## [Required work]
Beneath this line is the data. Output exactly the lines from the line with "Library exposes a" to the line with "- callbackFriendUnselected", both ends included, and nothing more.
>>>
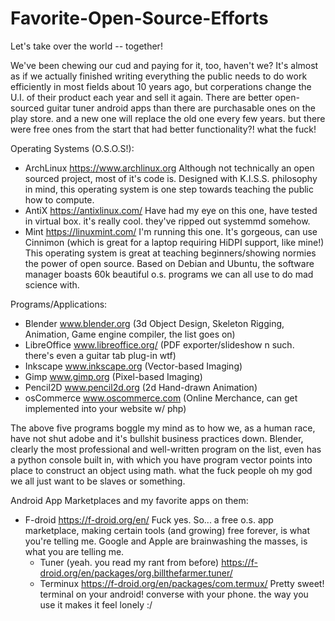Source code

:# Favorite-Open-Source-Efforts
Let's take over the world -- together!

We've been chewing our cud and paying for it, too, haven't we?
It's almost as if we actually finished writing everything the public needs to do work efficiently in most fields about 10 years ago, but corperations change the U.I. of their product each year and sell it again.
There are better open-sourced guitar tuner android apps than there are purchasable ones on the play store. and a new one will replace the old one every few years. but there were free ones from the start that had better functionality?! what the fuck!

Operating Systems (O.S.O.S!):
- ArchLinux https://www.archlinux.org
    Although not technically an open sourced project, most of it's code is. Designed with K.I.S.S. philosophy in mind, this operating system is one step towards teaching the public how to compute.
- AntiX https://antixlinux.com/
    Have had my eye on this one, have tested in virtual box. it's really cool. they've ripped out systemmd somehow.
- Mint https://linuxmint.com/
    I'm running this one. It's gorgeous, can use Cinnimon (which is great for a laptop requiring HiDPI support, like mine!) This operating system is great at teaching beginners/showing normies the power of open source. Based on Debian and Ubuntu, the software manager boasts 60k beautiful o.s. programs we can all use to do mad science with.  
    
Programs/Applications:
- Blender www.blender.org (3d Object Design, Skeleton Rigging, Animation, Game engine compiler, the list goes on)
- LibreOffice www.libreoffice.org/ (PDF exporter/slideshow n such. there's even a guitar tab plug-in wtf) 
- Inkscape www.inkscape.org (Vector-based Imaging)
- Gimp www.gimp.org (Pixel-based Imaging)
- Pencil2D www.pencil2d.org (2d Hand-drawn Animation)
- osCommerce www.oscommerce.com (Online Merchance, can get implemented into your website w/ php)

The above five programs boggle my mind as to how we, as a human race, have not shut adobe and it's bullshit business practices down. Blender, clearly the most professional and well-written program on the list, even has a python console built in, with which you have program vector points into place to construct an object using math. what the fuck people oh my god we all just want to be slaves or something.
    
Android App Marketplaces and my favorite apps on them:
- F-droid https://f-droid.org/en/ Fuck yes. So... a free o.s. app marketplace, making certain tools (and growing) free forever, is what you're telling me. Google and Apple are brainwashing the masses, is what you are telling me.
     - Tuner (yeah. you read my rant from before) https://f-droid.org/en/packages/org.billthefarmer.tuner/
     - Terminux https://f-droid.org/en/packages/com.termux/ Pretty sweet! terminal on your android! converse with your phone. the way you use it makes it feel lonely :/
      
    
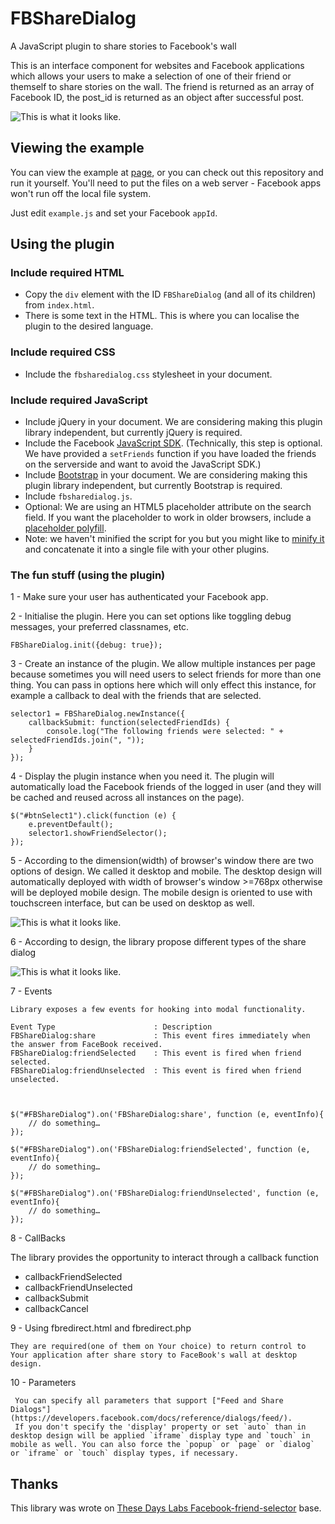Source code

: FBShareDialog
=============

A JavaScript plugin to share stories to Facebook's wall

This is an interface component for websites and Facebook applications which allows your users to make a selection of one of their friend or themself to share stories on the wall. The friend is returned as an array of Facebook ID, the post_id is returned as an object after successful post.


![This is what it looks like.](http://oleksandrvladymyrov.github.io/FBShareDialog/pic/design.png)

## Viewing the example

You can view the example at [page](http://oleksandrvladymyrov.github.io/FBShareDialog/), or you can check out this repository and run it yourself. You'll need to put the files on a web server - Facebook apps won't run off the local file system.

Just edit `example.js` and set your Facebook `appId`.

## Using the plugin

### Include required HTML

- Copy the `div` element with the ID `FBShareDialog` (and all of its children) from `index.html`.
- There is some text in the HTML. This is where you can localise the plugin to the desired language.

### Include required CSS

- Include the `fbsharedialog.css` stylesheet in your document.


### Include required JavaScript

- Include jQuery in your document. We are considering making this plugin library independent, but currently jQuery is required.
- Include the Facebook [JavaScript SDK](http://developers.facebook.com/docs/reference/javascript/). (Technically, this step is optional. We have provided a `setFriends` function if you have loaded the friends on the serverside and want to avoid the JavaScript SDK.)
- Include [Bootstrap](http://getbootstrap.com/) in your document. We are considering making this plugin library independent, but currently Bootstrap is required.
- Include `fbsharedialog.js`.
- Optional: We are using an HTML5 placeholder attribute on the search field. If you want the placeholder to work in older browsers, include a [placeholder polyfill](https://github.com/mathiasbynens/Placeholder-jQuery-Plugin).
- Note: we haven't minified the script for you but you might like to [minify it](http://refresh-sf.com/yui/) and concatenate it into a single file with your other plugins.

### The fun stuff (using the plugin)

1 - Make sure your user has authenticated your Facebook app.

2 - Initialise the plugin. Here you can set options like toggling debug messages, your preferred classnames, etc.

	FBShareDialog.init({debug: true});

3 - Create an instance of the plugin. We allow multiple instances per page because sometimes you will need users to select friends for more than one thing. You can pass in options here which will only effect this instance, for example a callback to deal with the friends that are selected.

	selector1 = FBShareDialog.newInstance({
		callbackSubmit: function(selectedFriendIds) {
			console.log("The following friends were selected: " + selectedFriendIds.join(", "));
		}
	});

4 - Display the plugin instance when you need it. The plugin will automatically load the Facebook friends of the logged in user (and they will be cached and reused across all instances on the page).

	$("#btnSelect1").click(function (e) {
		e.preventDefault();
		selector1.showFriendSelector();
	});

5 - According to the dimension(width) of browser's window there are two options of design. We called it desktop and mobile. The desktop design will automatically deployed with width of browser's window >=768px otherwise will be deployed mobile design. The mobile design is oriented to use with touchscreen interface, but can be used on desktop as well.

![This is what it looks like.](http://oleksandrvladymyrov.github.io/FBShareDialog/pic/design.png)

6 - According to design, the library propose different types of the share dialog

![This is what it looks like.](http://oleksandrvladymyrov.github.io/FBShareDialog/pic/dialog.png)

7 - Events

    Library exposes a few events for hooking into modal functionality.

    Event Type	                    : Description
    FBShareDialog:share 	        : This event fires immediately when the answer from FaceBook received.
    FBShareDialog:friendSelected	: This event is fired when friend selected.
    FBShareDialog:friendUnselected	: This event is fired when friend unselected.



    $("#FBShareDialog").on('FBShareDialog:share', function (e, eventInfo){
        // do something…
    });

    $("#FBShareDialog").on('FBShareDialog:friendSelected', function (e, eventInfo){
        // do something…
    });

    $("#FBShareDialog").on('FBShareDialog:friendUnselected', function (e, eventInfo){
        // do something…
    });

8 - CallBacks

   The library provides the opportunity to interact through a callback function

- callbackFriendSelected
- callbackFriendUnselected
- callbackSubmit
- callbackCancel

9 - Using fbredirect.html and fbredirect.php

    They are required(one of them on Your choice) to return control to Your application after share story to FaceBook's wall at desktop design.

10 - Parameters

     You can specify all parameters that support ["Feed and Share Dialogs"] (https://developers.facebook.com/docs/reference/dialogs/feed/).
     If you don't specify the 'display' property or set `auto` than in desktop design will be applied `iframe` display type and `touch` in mobile as well. You can also force the `popup` or `page` or `dialog` or `iframe` or `touch` display types, if necessary.


## Thanks

This library was wrote on [These Days Labs Facebook-friend-selector](https://github.com/thesedays/Facebook-friend-selector) base.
<<<
## [Your solution]
    Library exposes a few events for hooking into modal functionality.

    Event Type	                    : Description
    FBShareDialog:share 	        : This event fires immediately when the answer from FaceBook received.
    FBShareDialog:friendSelected	: This event is fired when friend selected.
    FBShareDialog:friendUnselected	: This event is fired when friend unselected.



    $("#FBShareDialog").on('FBShareDialog:share', function (e, eventInfo){
        // do something…
    });

    $("#FBShareDialog").on('FBShareDialog:friendSelected', function (e, eventInfo){
        // do something…
    });

    $("#FBShareDialog").on('FBShareDialog:friendUnselected', function (e, eventInfo){
        // do something…
    });

8 - CallBacks

   The library provides the opportunity to interact through a callback function

- callbackFriendSelected
- callbackFriendUnselected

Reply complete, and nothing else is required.